PROMPT => Gather all lines with "concepts" from the records.

GIVEN ENTRIES =>

========================================================================

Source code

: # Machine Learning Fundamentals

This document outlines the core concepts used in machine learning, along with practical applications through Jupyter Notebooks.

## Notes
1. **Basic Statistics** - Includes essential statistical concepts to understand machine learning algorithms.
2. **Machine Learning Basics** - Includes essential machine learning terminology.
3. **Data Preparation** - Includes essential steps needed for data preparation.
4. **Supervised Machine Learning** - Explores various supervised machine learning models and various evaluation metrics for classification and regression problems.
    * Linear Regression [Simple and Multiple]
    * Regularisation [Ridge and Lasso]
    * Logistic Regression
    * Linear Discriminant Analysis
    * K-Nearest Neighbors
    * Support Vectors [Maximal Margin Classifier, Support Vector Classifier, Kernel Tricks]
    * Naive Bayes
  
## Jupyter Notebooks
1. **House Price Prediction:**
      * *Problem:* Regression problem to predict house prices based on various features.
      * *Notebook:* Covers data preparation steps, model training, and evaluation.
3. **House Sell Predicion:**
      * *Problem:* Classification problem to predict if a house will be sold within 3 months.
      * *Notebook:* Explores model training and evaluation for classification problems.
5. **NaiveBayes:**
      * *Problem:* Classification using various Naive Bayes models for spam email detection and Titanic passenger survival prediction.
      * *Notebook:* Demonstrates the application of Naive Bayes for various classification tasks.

========================================================================

FINAL ANSWER =>
This document outlines the core concepts used in machine learning, along with practical applications through Jupyter Notebooks.
1. **Basic Statistics** - Includes essential statistical concepts to understand machine learning algorithms.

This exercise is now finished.